Yeah that's true. In hindsight and with this next baby I would have liked some more words of encouragement when the contractions got really bad, especially as I couldn't really be active or use water like I had hoped. I really wanted to avoid the epidural but in the end gave in because there was nothing on offer to me and I'd didnt know what to do. Like I said, my DH should have been the one providing encouragement but from conversations with my friend I was just curious if it was a midwives role to provide support as well.

I think next time I'm going to hire a doula!

#10 Goggie

Posted 21 December 2012 - 09:05 PM

In my experience, yes. I gave birth almost 4 months ago through a midwives program at a public hospital. I saw midwives the whole way through and an OB twice.

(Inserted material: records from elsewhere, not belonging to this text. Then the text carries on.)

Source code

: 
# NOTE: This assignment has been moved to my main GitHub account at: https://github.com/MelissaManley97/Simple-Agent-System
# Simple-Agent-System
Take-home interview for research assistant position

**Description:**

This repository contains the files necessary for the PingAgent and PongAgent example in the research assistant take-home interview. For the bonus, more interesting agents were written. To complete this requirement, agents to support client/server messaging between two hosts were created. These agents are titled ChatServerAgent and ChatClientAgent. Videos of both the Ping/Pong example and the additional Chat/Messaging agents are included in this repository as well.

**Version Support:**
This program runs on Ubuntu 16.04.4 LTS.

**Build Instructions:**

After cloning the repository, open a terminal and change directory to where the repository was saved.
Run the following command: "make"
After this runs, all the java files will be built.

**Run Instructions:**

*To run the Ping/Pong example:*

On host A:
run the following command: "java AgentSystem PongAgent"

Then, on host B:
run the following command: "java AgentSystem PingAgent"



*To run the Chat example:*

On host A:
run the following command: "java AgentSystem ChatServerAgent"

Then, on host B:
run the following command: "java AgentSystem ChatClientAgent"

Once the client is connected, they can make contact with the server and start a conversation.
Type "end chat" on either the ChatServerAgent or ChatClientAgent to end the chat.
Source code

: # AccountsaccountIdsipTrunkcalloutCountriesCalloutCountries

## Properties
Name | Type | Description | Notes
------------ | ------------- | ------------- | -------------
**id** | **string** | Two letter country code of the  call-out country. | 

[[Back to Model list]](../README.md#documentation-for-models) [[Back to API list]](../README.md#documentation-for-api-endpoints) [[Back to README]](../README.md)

During labour I had a wonderful midwife who was passing me the gas and rubbing my back and talking me through it the whole way. My DH was on the other side wiping my brow and rubbing my back too. She was amazing. She calmed me down when I was screaming in agony and was there for all 4 hours of labour and only took a 10 min break. She stayed with us after he was born to help me shower and get myself organised before I went up to the ward.  She was inspiring and a true professional. I however, was a screaming mess  wink.gif  I will remember her til the day I die.

I'm sorry you had a crappy experience OP, you should absolutely feel supported during labour and it makes me sad that you didn't get that.

#11 BearBait

Posted 21 December 2012 - 09:05 PM

I gave birth at Freemasons in Melbourne in 2010 & 2012. The midwives were brilliant, but not intrusive. They watched & were available, when I asked for help they gave good advice, when I lost the plot they brought me back, when I needed to just get on with it they weren't fussing around. I think it depends on who you get, I was really happy. They were both more senior ladies too, had plenty of sage advice & clearly had seen it all.

#12 glowlight

Posted 21 December 2012 - 09:06 PM

Mine just told me to breathe rather than scream. A bit hard to follow that advice after 20 plus hours of posterior labour. She left me to it for most of my time at the hospital and was out of the room until the pushing stage when I called her back in. She was awesome when DS was born though. She kept asking me what I wanted throughout but she was there to manage labour not hold me hand through it iykwim

#13 Soontobegran

Posted 21 December 2012 - 09:06 PM

I think midwives often take their cues from their patients Sunnycat because some like to be touched, massaged and rubbed and talked to and others like to be left alone with peace and quiet during the latent stage of labour with coaching just through the pushing phase.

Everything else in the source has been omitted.